Data for this task —
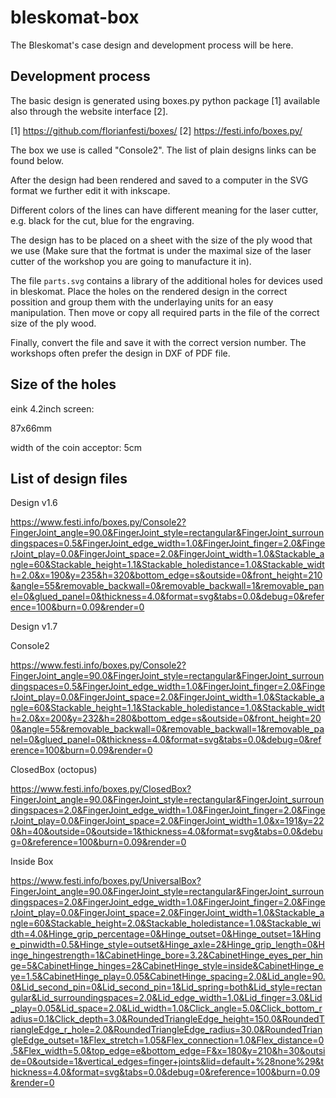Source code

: # bleskomat-box
The Bleskomat's case design and development process will be here.

## Development process

The basic design is generated using boxes.py python package [1] available also through the website interface [2].

[1] https://github.com/florianfesti/boxes/
[2] https://festi.info/boxes.py/

The box we use is called "Console2". The list of plain designs links can be found below.

After the design had been rendered and saved to a computer in the SVG format we further edit it with inkscape.

Different colors of the lines can have different meaning for the laser cutter, e.g. black for the cut, blue for the engraving.

The design has to be placed on a sheet with the size of the ply wood that we use (Make sure that the fortmat is under the maximal size of the laser cutter of the workshop you are going to manufacture it in).

The file `parts.svg` contains a library of the additional holes for devices used in bleskomat. Place the holes on the rendered design in the correct possition and group them with the underlaying units for an easy manipulation. Then move or copy all required parts in the file of the correct size of the ply wood.

Finally, convert the file and save it with the correct version number. The workshops often prefer the design in DXF of PDF file.

## Size of the holes

eink 4.2inch screen:

<!-- 69x91mm -->

87x66mm

width of the coin acceptor: 5cm





## List of design files

Design v1.6

https://www.festi.info/boxes.py/Console2?FingerJoint_angle=90.0&FingerJoint_style=rectangular&FingerJoint_surroundingspaces=0.5&FingerJoint_edge_width=1.0&FingerJoint_finger=2.0&FingerJoint_play=0.0&FingerJoint_space=2.0&FingerJoint_width=1.0&Stackable_angle=60&Stackable_height=1.1&Stackable_holedistance=1.0&Stackable_width=2.0&x=190&y=235&h=320&bottom_edge=s&outside=0&front_height=210&angle=55&removable_backwall=0&removable_backwall=1&removable_panel=0&glued_panel=0&thickness=4.0&format=svg&tabs=0.0&debug=0&reference=100&burn=0.09&render=0


Design v1.7

Console2

https://www.festi.info/boxes.py/Console2?FingerJoint_angle=90.0&FingerJoint_style=rectangular&FingerJoint_surroundingspaces=0.5&FingerJoint_edge_width=1.0&FingerJoint_finger=2.0&FingerJoint_play=0.0&FingerJoint_space=2.0&FingerJoint_width=1.0&Stackable_angle=60&Stackable_height=1.1&Stackable_holedistance=1.0&Stackable_width=2.0&x=200&y=232&h=280&bottom_edge=s&outside=0&front_height=200&angle=55&removable_backwall=0&removable_backwall=1&removable_panel=0&glued_panel=0&thickness=4.0&format=svg&tabs=0.0&debug=0&reference=100&burn=0.09&render=0

ClosedBox (octopus)

https://www.festi.info/boxes.py/ClosedBox?FingerJoint_angle=90.0&FingerJoint_style=rectangular&FingerJoint_surroundingspaces=2.0&FingerJoint_edge_width=1.0&FingerJoint_finger=2.0&FingerJoint_play=0.0&FingerJoint_space=2.0&FingerJoint_width=1.0&x=191&y=220&h=40&outside=0&outside=1&thickness=4.0&format=svg&tabs=0.0&debug=0&reference=100&burn=0.09&render=0

Inside Box

https://www.festi.info/boxes.py/UniversalBox?FingerJoint_angle=90.0&FingerJoint_style=rectangular&FingerJoint_surroundingspaces=2.0&FingerJoint_edge_width=1.0&FingerJoint_finger=2.0&FingerJoint_play=0.0&FingerJoint_space=2.0&FingerJoint_width=1.0&Stackable_angle=60&Stackable_height=2.0&Stackable_holedistance=1.0&Stackable_width=4.0&Hinge_grip_percentage=0&Hinge_outset=0&Hinge_outset=1&Hinge_pinwidth=0.5&Hinge_style=outset&Hinge_axle=2&Hinge_grip_length=0&Hinge_hingestrength=1&CabinetHinge_bore=3.2&CabinetHinge_eyes_per_hinge=5&CabinetHinge_hinges=2&CabinetHinge_style=inside&CabinetHinge_eye=1.5&CabinetHinge_play=0.05&CabinetHinge_spacing=2.0&Lid_angle=90.0&Lid_second_pin=0&Lid_second_pin=1&Lid_spring=both&Lid_style=rectangular&Lid_surroundingspaces=2.0&Lid_edge_width=1.0&Lid_finger=3.0&Lid_play=0.05&Lid_space=2.0&Lid_width=1.0&Click_angle=5.0&Click_bottom_radius=0.1&Click_depth=3.0&RoundedTriangleEdge_height=150.0&RoundedTriangleEdge_r_hole=2.0&RoundedTriangleEdge_radius=30.0&RoundedTriangleEdge_outset=1&Flex_stretch=1.05&Flex_connection=1.0&Flex_distance=0.5&Flex_width=5.0&top_edge=e&bottom_edge=F&x=180&y=210&h=30&outside=0&outside=1&vertical_edges=finger+joints&lid=default+%28none%29&thickness=4.0&format=svg&tabs=0.0&debug=0&reference=100&burn=0.09&render=0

Task directions — Each line from the first line of the listing above through the line containing "Different colors of" is to be written out exactly, and the pictures are to be left out.

Expected output —
Source code

: # bleskomat-box
The Bleskomat's case design and development process will be here.

## Development process

The basic design is generated using boxes.py python package [1] available also through the website interface [2].

[1] https://github.com/florianfesti/boxes/
[2] https://festi.info/boxes.py/

The box we use is called "Console2". The list of plain designs links can be found below.

After the design had been rendered and saved to a computer in the SVG format we further edit it with inkscape.

Different colors of the lines can have different meaning for the laser cutter, e.g. black for the cut, blue for the engraving.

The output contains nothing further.